Repeat exactly the lines from the first line of the records through the line containing "de moedas </a>", and nothing more.
=== Supplied data ===
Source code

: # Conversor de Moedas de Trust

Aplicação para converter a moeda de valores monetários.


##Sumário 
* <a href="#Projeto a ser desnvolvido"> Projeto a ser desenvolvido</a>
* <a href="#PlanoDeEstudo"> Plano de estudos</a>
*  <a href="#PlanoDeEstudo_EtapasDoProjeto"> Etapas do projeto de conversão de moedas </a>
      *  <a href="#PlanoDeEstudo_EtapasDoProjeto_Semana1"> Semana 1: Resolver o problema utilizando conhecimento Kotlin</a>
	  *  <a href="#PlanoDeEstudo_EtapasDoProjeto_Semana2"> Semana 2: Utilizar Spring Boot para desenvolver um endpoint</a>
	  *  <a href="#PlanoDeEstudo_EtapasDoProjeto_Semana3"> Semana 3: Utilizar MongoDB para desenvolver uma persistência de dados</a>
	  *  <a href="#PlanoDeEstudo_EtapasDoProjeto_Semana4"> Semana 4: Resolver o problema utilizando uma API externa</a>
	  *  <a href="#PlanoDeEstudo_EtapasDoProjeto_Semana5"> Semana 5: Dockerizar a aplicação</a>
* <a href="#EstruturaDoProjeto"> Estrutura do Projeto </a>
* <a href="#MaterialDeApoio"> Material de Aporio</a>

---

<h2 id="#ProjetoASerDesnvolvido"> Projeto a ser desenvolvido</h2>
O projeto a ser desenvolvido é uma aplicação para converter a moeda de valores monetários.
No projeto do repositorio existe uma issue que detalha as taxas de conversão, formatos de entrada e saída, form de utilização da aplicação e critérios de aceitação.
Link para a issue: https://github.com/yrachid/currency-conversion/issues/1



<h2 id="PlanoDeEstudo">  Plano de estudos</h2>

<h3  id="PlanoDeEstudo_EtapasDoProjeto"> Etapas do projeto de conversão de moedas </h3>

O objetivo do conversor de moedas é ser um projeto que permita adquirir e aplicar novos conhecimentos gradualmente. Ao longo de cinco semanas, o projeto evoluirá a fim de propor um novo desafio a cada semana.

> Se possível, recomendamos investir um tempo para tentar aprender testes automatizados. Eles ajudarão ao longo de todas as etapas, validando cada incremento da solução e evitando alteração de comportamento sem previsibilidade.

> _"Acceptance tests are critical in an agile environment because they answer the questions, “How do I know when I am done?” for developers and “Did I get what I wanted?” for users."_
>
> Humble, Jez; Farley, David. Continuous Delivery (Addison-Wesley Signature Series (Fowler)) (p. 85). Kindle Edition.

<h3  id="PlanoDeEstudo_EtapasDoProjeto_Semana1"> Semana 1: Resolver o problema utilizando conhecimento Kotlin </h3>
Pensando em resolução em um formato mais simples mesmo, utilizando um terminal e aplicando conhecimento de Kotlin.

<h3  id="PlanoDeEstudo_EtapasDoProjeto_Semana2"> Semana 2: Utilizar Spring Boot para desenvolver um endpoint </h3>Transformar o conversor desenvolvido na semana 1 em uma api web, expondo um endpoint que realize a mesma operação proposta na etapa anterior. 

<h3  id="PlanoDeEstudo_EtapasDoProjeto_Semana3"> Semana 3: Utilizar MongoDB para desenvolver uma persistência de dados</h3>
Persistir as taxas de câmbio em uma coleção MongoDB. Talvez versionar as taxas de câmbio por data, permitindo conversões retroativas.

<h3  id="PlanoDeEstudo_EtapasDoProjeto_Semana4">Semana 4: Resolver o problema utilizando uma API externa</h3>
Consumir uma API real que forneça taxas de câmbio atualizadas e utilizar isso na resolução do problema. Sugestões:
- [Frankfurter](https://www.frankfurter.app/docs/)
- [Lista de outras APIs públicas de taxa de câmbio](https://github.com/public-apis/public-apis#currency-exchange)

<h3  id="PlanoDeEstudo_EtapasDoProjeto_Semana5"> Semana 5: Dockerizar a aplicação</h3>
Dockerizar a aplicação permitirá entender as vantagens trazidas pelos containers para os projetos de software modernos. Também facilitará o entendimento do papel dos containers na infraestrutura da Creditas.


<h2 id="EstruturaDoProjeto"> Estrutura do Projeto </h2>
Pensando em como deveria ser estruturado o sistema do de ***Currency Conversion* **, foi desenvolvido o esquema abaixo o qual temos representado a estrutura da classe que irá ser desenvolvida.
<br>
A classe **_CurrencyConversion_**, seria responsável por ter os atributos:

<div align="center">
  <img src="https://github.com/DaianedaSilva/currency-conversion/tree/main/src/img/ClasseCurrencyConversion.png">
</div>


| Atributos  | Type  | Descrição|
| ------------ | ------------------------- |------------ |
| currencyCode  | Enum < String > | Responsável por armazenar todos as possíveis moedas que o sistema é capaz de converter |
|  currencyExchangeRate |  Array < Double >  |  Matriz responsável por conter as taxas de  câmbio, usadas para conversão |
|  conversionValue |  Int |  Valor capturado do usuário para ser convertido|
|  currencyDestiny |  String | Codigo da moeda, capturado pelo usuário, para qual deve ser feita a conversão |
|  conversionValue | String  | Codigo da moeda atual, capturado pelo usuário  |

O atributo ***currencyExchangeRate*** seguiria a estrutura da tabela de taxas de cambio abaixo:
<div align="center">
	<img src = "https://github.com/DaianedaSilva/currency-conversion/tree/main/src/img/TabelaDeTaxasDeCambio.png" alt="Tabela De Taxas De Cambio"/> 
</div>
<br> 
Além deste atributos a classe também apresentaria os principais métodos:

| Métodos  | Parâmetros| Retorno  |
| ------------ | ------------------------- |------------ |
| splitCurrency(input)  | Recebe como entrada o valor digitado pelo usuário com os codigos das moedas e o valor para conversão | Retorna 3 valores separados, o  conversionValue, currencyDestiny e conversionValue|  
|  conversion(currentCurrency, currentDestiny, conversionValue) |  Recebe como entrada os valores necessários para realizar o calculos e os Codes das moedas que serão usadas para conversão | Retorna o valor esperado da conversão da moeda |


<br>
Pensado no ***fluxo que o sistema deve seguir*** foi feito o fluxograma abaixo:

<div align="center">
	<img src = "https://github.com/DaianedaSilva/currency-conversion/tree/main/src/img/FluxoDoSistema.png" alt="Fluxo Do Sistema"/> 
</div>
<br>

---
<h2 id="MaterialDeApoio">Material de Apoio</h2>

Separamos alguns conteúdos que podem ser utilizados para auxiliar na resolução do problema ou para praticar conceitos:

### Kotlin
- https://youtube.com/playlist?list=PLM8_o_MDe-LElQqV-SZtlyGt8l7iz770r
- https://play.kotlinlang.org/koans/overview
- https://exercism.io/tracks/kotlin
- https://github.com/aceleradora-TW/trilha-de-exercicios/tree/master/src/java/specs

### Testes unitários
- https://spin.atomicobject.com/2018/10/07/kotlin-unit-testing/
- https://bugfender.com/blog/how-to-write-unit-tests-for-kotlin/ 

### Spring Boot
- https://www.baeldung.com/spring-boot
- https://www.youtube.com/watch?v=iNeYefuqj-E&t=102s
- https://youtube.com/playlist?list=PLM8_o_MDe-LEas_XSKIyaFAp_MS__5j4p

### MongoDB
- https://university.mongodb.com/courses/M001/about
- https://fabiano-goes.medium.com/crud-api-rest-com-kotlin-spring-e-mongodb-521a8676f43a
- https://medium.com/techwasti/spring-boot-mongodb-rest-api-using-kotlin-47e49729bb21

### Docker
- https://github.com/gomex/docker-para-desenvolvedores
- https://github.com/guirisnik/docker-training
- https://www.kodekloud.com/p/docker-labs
===
Reply to the exercise ▸
Source code

: # Conversor de Moedas de Trust

Aplicação para converter a moeda de valores monetários.


##Sumário 
* <a href="#Projeto a ser desnvolvido"> Projeto a ser desenvolvido</a>
* <a href="#PlanoDeEstudo"> Plano de estudos</a>
*  <a href="#PlanoDeEstudo_EtapasDoProjeto"> Etapas do projeto de conversão de moedas </a>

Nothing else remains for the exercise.